### WHAT THIS TASK INVOLVES
The expected output is each line below containing "leadsFieldsId", copied in full.

(Plain-text document sources)
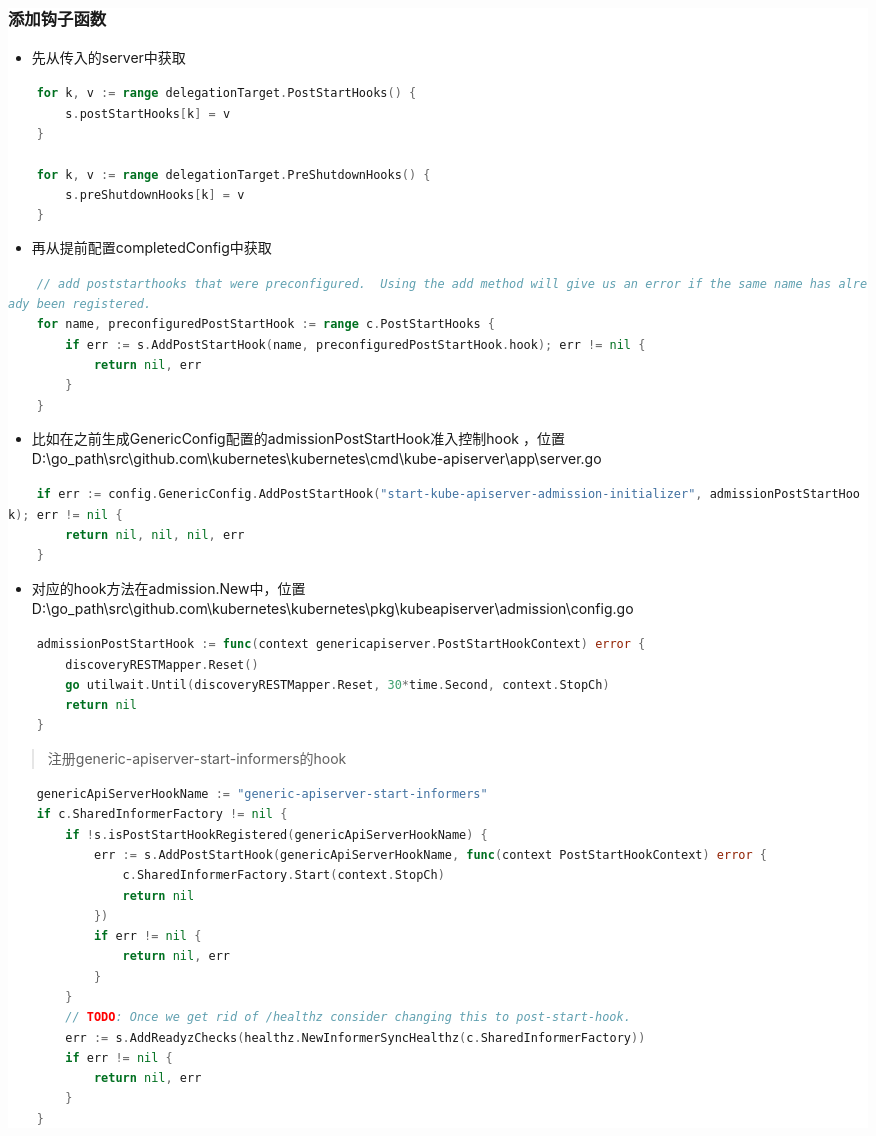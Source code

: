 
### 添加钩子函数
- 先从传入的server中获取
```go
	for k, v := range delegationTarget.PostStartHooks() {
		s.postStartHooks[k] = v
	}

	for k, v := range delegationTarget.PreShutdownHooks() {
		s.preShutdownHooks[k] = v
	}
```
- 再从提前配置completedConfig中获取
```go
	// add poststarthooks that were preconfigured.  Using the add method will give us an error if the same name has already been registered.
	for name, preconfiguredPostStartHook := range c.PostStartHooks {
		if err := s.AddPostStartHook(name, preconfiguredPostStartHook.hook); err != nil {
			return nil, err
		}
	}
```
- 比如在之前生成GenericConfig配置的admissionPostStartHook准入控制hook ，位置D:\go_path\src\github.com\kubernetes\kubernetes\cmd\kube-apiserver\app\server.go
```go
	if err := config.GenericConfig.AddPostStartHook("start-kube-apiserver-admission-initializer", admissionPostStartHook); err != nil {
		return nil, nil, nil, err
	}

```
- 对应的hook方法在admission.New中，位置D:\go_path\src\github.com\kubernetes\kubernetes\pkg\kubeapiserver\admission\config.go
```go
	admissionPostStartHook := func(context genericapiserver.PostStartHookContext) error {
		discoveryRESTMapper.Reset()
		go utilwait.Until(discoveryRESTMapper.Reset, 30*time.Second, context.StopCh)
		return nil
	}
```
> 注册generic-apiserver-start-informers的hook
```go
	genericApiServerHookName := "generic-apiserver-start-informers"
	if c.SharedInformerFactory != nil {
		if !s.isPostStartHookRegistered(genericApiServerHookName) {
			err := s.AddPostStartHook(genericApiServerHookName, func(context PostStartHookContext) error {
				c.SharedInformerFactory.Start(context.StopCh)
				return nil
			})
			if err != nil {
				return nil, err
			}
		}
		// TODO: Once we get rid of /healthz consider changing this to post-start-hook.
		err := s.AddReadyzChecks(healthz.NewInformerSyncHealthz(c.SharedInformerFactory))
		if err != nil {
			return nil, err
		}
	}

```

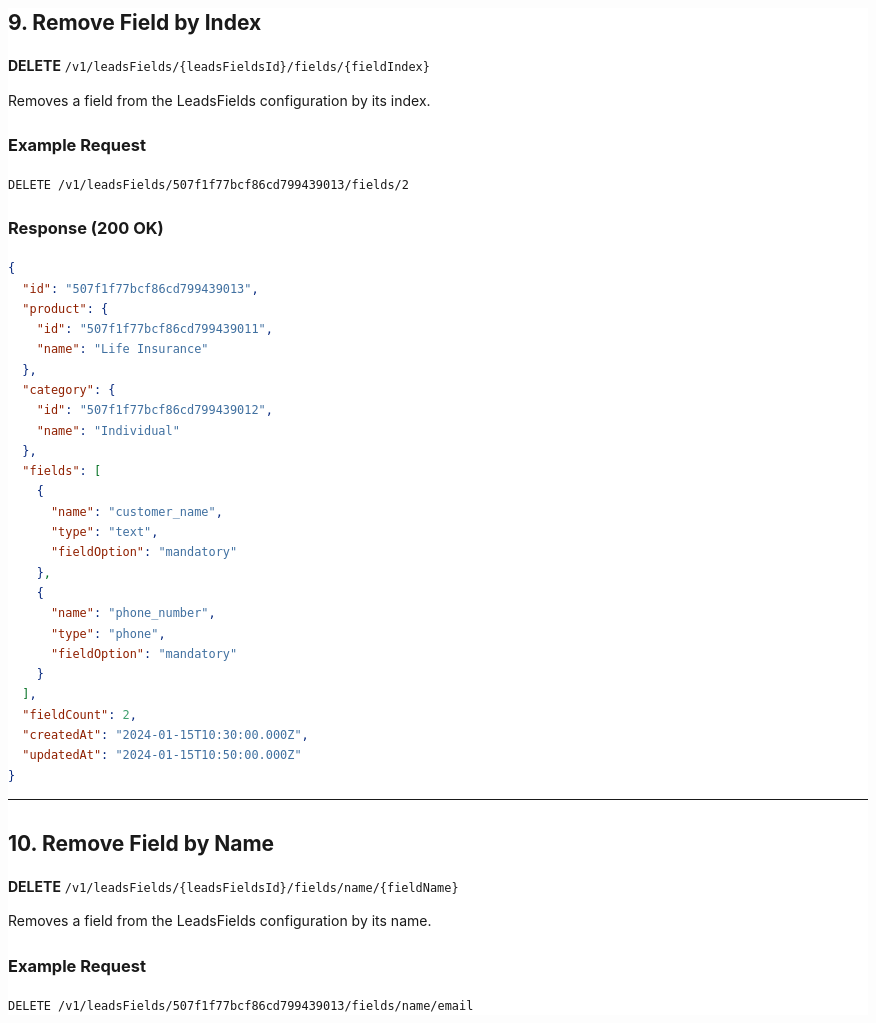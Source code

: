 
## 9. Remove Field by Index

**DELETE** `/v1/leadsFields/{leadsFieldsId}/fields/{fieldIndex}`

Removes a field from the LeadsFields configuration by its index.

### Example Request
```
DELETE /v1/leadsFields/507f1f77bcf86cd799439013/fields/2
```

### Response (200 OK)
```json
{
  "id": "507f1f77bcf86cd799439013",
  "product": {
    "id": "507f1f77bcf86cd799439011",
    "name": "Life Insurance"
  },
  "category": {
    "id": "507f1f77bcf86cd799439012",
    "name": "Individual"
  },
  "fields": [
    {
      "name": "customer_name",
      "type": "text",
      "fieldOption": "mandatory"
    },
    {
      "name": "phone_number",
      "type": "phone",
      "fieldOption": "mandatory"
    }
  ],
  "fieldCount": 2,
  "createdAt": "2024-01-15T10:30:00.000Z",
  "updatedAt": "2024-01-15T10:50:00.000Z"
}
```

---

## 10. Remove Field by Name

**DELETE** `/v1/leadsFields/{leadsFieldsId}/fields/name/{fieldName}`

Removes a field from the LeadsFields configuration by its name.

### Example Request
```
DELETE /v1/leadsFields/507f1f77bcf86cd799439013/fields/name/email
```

### SOLUTION TO THIS PROBLEM
**DELETE** `/v1/leadsFields/{leadsFieldsId}/fields/{fieldIndex}`
**DELETE** `/v1/leadsFields/{leadsFieldsId}/fields/name/{fieldName}`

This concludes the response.